* Recorded data:
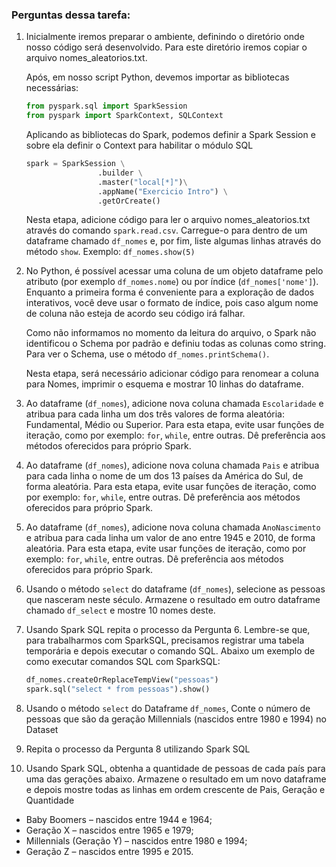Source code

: ### Perguntas dessa tarefa:

1. Inicialmente iremos preparar o ambiente, definindo o diretório onde nosso código será desenvolvido. Para este diretório iremos copiar o arquivo nomes_aleatorios.txt.

   Após, em nosso script Python, devemos importar as bibliotecas necessárias:
   ```python
   from pyspark.sql import SparkSession
   from pyspark import SparkContext, SQLContext
   ```
   Aplicando as bibliotecas do Spark, podemos definir a Spark Session e sobre ela definir o Context para habilitar o módulo SQL
   ```python
   spark = SparkSession \
                   .builder \
                   .master("local[*]")\
                   .appName("Exercicio Intro") \
                   .getOrCreate()
   ```
   Nesta etapa, adicione código para ler o arquivo nomes_aleatorios.txt através do comando `spark.read.csv`. Carregue-o para dentro de um dataframe chamado `df_nomes` e, por fim, liste algumas linhas através do método `show`. Exemplo: `df_nomes.show(5)`

2. No Python, é possível acessar uma coluna de um objeto dataframe pelo atributo (por exemplo `df_nomes.nome`) ou por índice (`df_nomes['nome']`). Enquanto a primeira forma é conveniente para a exploração de dados interativos, você deve usar o formato de índice, pois caso algum nome de coluna não esteja de acordo seu código irá falhar.

   Como não informamos no momento da leitura do arquivo, o Spark não identificou o Schema por padrão e definiu todas as colunas como string. Para ver o Schema, use o método `df_nomes.printSchema()`.

   Nesta etapa, será necessário adicionar código para renomear a coluna para Nomes, imprimir o esquema e mostrar 10 linhas do dataframe.

3. Ao dataframe (`df_nomes`), adicione nova coluna chamada `Escolaridade` e atribua para cada linha um dos três valores de forma aleatória: Fundamental, Médio ou Superior.
   Para esta etapa, evite usar funções de iteração, como por exemplo: `for`, `while`, entre outras. Dê preferência aos métodos oferecidos para próprio Spark.

4. Ao dataframe (`df_nomes`), adicione nova coluna chamada `Pais` e atribua para cada linha o nome de um dos 13 países da América do Sul, de forma aleatória.
   Para esta etapa, evite usar funções de iteração, como por exemplo: `for`, `while`, entre outras. Dê preferência aos métodos oferecidos para próprio Spark.

5. Ao dataframe (`df_nomes`), adicione nova coluna chamada `AnoNascimento` e atribua para cada linha um valor de ano entre 1945 e 2010, de forma aleatória.
   Para esta etapa, evite usar funções de iteração, como por exemplo: `for`, `while`, entre outras. Dê preferência aos métodos oferecidos para próprio Spark.

6. Usando o método `select` do dataframe (`df_nomes`), selecione as pessoas que nasceram neste século. Armazene o resultado em outro dataframe chamado `df_select` e mostre 10 nomes deste.

7. Usando Spark SQL repita o processo da Pergunta 6. Lembre-se que, para trabalharmos com SparkSQL, precisamos registrar uma tabela temporária e depois executar o comando SQL. Abaixo um exemplo de como executar comandos SQL com SparkSQL:

   ```python
   df_nomes.createOrReplaceTempView("pessoas")
   spark.sql("select * from pessoas").show()
   ```

8. Usando o método `select` do Dataframe `df_nomes`, Conte o número de pessoas que são da geração Millennials (nascidos entre 1980 e 1994) no Dataset

9. Repita o processo da Pergunta 8 utilizando Spark SQL

10. Usando Spark SQL, obtenha a quantidade de pessoas de cada país para uma das gerações abaixo. Armazene o resultado em um novo dataframe e depois mostre todas as linhas em ordem crescente de Pais, Geração e Quantidade

   - Baby Boomers – nascidos entre 1944 e 1964;
   - Geração X – nascidos entre 1965 e 1979;
   - Millennials (Geração Y) – nascidos entre 1980 e 1994;
   - Geração Z – nascidos entre 1995 e 2015.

* What is expected: Find the word "pyspark" in the entries above. Copy every line that has it.

* Output below:
   from pyspark.sql import SparkSession
   from pyspark import SparkContext, SQLContext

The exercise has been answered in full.